Examples: 学, gaku + 校, kau (> Modern Japanese kō) becomes 学校, gakkō, 'school', and 突, totu + 破, pa (> Modern Japanese ha when standing alone) becomes 突破, toppa (breakthrough)
The -pu ending changes into -u. (pu > fu > hu > u). That process can be followed by -au > - ō and -iu > -yū.
Recovering the original ending is possible by examining the historical kana used in spelling a word, which has also aided scholars in reconstructing historical Chinese pronunciation.
Korean
Korean keeps the -k and -p endings while the -t ending is represented as -l (tapped-r-, [ɾ], if intervocalic) as Sino-Korean derives from a northern variety of Late Middle Chinese where final -t had weakened to [r].[18]
Vietnamese
Vietnamese preserves all endings /p/, /t/ and /k/ (spelt -c).

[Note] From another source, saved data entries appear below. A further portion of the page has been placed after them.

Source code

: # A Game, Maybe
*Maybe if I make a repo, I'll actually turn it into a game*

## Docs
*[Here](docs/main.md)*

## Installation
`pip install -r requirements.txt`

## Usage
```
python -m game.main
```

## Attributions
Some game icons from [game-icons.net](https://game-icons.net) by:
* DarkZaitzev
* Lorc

Additionally, after the vowels ê or i, the ending -c changes to -ch, giving rise to -ich and -êch, and ach (pronounced /ajk/) also occurs for some words ending with -k.
Only the sắc and nặng tones are allowed on checked tones. In Sino-Vietnamese vocabulary, those tones were split from the Middle Chinese "entering" tone in a similar fashion to Cantonese. Whether the syllable tone should be sắc or nặng depends on the original Middle Chinese syllable's initial consonant voicing.
^These exceptions often originate from obstruent + s final clusters in Old Chinese, whereby the s at the end becomes the departing tone during the transition to Middle Chinese, but also causes the stop before it to disappear.